Le 15 juin 2019 a eu lieu la première édition de CPPP, une journée entière de conférences internationales axées sur le langage de développement C++. Retour sur une sélection de talks dont l’objectif commun était de faire progresser les développeurs débutants comme confirmés en C++.
1 – Emotional Code – Kate Gregory
Derrière ce titre qui semble inviter au sentimentalisme se cache en réalité une réflexion très pertinente à propos de l’impact de notre état mental sur le code que nous produisons.
Insécurité, arrogance, colère, égoïsme, paresse, désinvestissement, stress, sont autant de mots clés qui mènent à du code obscure, peu documenté, peu voire pas testé, réinventant la roue, contenant des commentaires dirigés contre d’autres développeurs, … Cette liste est non-exhaustive.

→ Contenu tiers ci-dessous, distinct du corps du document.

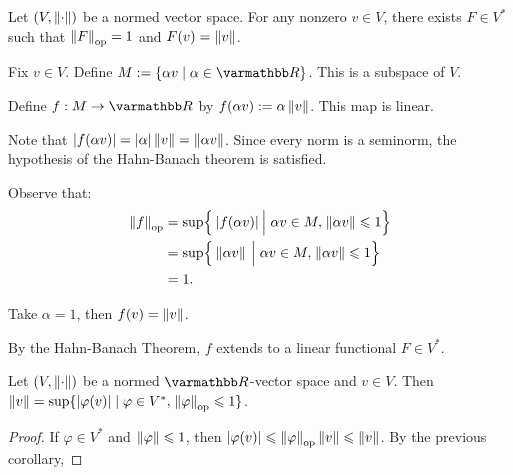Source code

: \documentclass[10pt,oneside,openany]{memoir}
\begin{document}
\begin{corollary}
    Let $(V,\lnorm \cdot \rnorm)$ be a normed vector space. For any nonzero $v \in V$, there exists $F \in V^\ast$ such that $\lnorm F \rnorm_{\op} = 1$ and $F(v) = \lnorm v \rnorm$.
\end{corollary}
    \begin{sproof}
        Fix $v \in V$. Define $M := \{\alpha v \mid \alpha \in \bfR\}$. This is a subspace of $V$.\nl
        
        \noindent Define $f:M \rightarrow \bfR$ by $f(\alpha v) := \alpha \lnorm v \rnorm$. This map is linear. \nl
        
        \noindent Note that $|f(\alpha v)| = |\alpha| \lnorm v \rnorm = \lnorm \alpha v \rnorm$. Since every norm is a seminorm, the hypothesis of the Hahn-Banach theorem is satisfied.   \nl
         
        \noindent Observe that:
            \begin{equation*}
            \begin{split}
                \lnorm f \rnorm_{\op}
                & = \sup \Bigl\{\h2|f(\alpha v)| \h2\Big|\h3 \alpha v \in M, \h1 \lnorm \alpha v \rnorm \leq 1\Bigr\} \\
                & = \sup \Bigl\{\h2\lnorm \alpha v \rnorm \h2\Big|\h3 \alpha v \in M, \h1 \lnorm \alpha v \rnorm \leq 1\Bigr\} \\
                & = 1.
            \end{split}
            \end{equation*}

        \noindent Take $\alpha = 1$, then $f(v) = \lnorm v \rnorm$. \nl
        
        \noindent By the Hahn-Banach Theorem, $f$ extends to a linear functional $F \in V^\ast$. \qedhere
    \end{sproof}

\begin{corollary}
    Let $(V,\lnorm \cdot \rnorm)$ be a normed $\bfR$-vector space and $v \in V$. Then $\lnorm v \rnorm = \sup\{|\varphi(v)| \mid \varphi \in V^\ast, \h1 \lnorm \varphi \rnorm_{\op} \leq 1\}$.
\end{corollary}
    \begin{proof}
        If $\varphi \in V^\ast$ and $\lnorm \varphi \rnorm \leq 1$, then $|\varphi(v)| \leq \lnorm \varphi \rnorm_{\op}\lnorm v \rnorm \leq \lnorm v \rnorm$. By the previous corollary, 
    \end{proof}
\end{document}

Kate Gregory met ainsi en avant, exemples à l’appui, que nos émotions impactent notre production et que la première étape pour en limiter les conséquences est d’en prendre conscience.en est la prise de conscience.
La seconde étape est de cultiver un état d’esprit plus positif – empathie, générosité, confiance, bienveillance – et d’en faire bénéficier le code en faisant évidemment tout le contraire de ce qui est listé au paragraphe précédent. Mais pas uniquement. Le cadre social est une autre des cibles puisque l’idée est également d’apprendre à détecter les comportements toxiques, y compris chez soi-même.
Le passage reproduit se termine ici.